We are seeing a trend in the way skis are built and produced, one that goes past pretty top sheets or consistent factory tunes (which, by the way, still needs to be addressed). This trend is about scaling constructions, shapes, and dimensions. "Scaling" a ski is just what it sounds like: each size is tweaked to convey the same on-snow experience. Granted, scaling is not new; it has been going on for some time in the industry, but not like we are seeing today, where almost every manufacturer is getting on board.

Over the years, we have watched size ranges shrink. Once upon a time, a ski model was offered in eight or nine lengths, from, say, 170 to 210 with breaks every 5 cm, and even 3 cm when stepping up from a 200 to a 203. Today, we might see as few as three sizes when using 10cm breaks; but in reality, most product runs boast four or five sizes in increments of 7 or 8 cm. The problem now is to get the bookend sizes (roughly 163 to 191 for the men and 149 to 170 for women) to ski like each other, and then for those to ski like the reference sizes in between.

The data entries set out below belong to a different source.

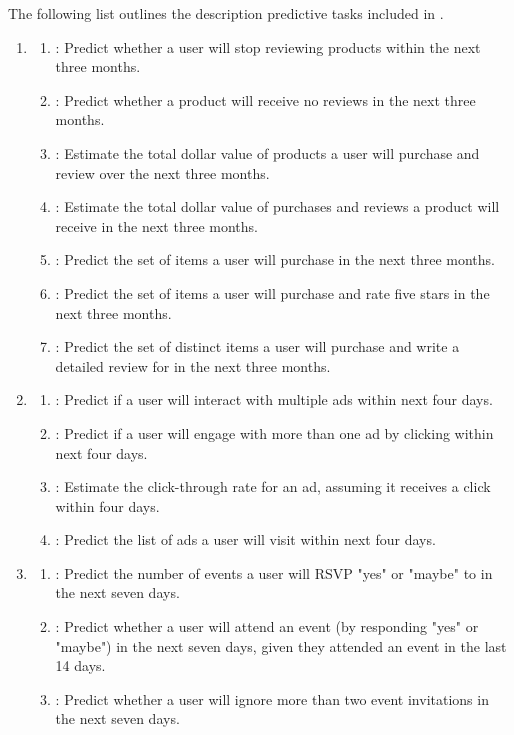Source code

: \documentclass{article}
\theoremstyle{plain}
\theoremstyle{definition}
\theoremstyle{remark}
\begin{document}
The following list outlines the description predictive tasks included in \relbench. 
\begin{enumerate}
\item \amazonn

    \begin{enumerate}
    \item \userChurn: Predict whether a user will stop reviewing products within the next three months.
    \item \itemChurn: Predict whether a product will receive no reviews in the next three months.
    \item \userLtv: Estimate the total dollar value of products a user will purchase and review over the next three months.

    \item \itemLtv: Estimate the total dollar value of purchases and reviews a product will receive in the next three months.

    \item \userItemPurchase: Predict the set of items a user will purchase in the next three months.
    \item \userItemRate: Predict the set of items a user will purchase and rate five stars in the next three months.
    \item \userItemReview: Predict the set of distinct items a user will purchase and write a detailed review for in the next three months.
    \end{enumerate}
    
\item \avito

    
    \begin{enumerate}
    \item \userVisit: Predict if a user will interact with multiple ads within next four days.
    \item \userClick: Predict if a user will engage with more than one ad by clicking within next four days.
    \item \adsCTR: Estimate the click-through rate for an ad, assuming it receives a click within four days.
    \item \userAdVisit: Predict the list of ads a user will visit within next four days.
    \end{enumerate}

\item \event
    \begin{enumerate}
    \item \userAttendance: Predict the number of events a user will RSVP "yes" or "maybe" to in the next seven days.
    \item \userRepeat: Predict whether a user will attend an event (by responding "yes" or "maybe") in the next seven days, given they attended an event in the last 14 days.
    \item \userIgnore: Predict whether a user will ignore more than two event invitations in the next seven days.
    \end{enumerate}


\end{enumerate}
\end{document}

Building a ski is not an inexpensive process. Molds are expensive, which is why some models share the same mold but use different constructions. What is also expensive is making a 177cm mold and a 170cm mold scaled differently. It costs much less to take a 133-98-123 dimension and just make it shorter or longer. But more often we are seeing that 98mm ski in a 177 become 132-97-120 in a 170 and 134-99-124 in a 184. This way, three sizes of skiers will get the same experience on the "same" ski.

The other method is to alter the construction of the ski. Let's say the 170 cm skier is 175 lb, the 177 cm skier is 190 lb, and the 184 cm skier is 210 lb: Even if all the skis are still 133-98-123, the proportionally scaled construction will give each skier a similar ability to bend it. Some of the more progressive manufacturers are doing both, scaling the dimensions and the construction.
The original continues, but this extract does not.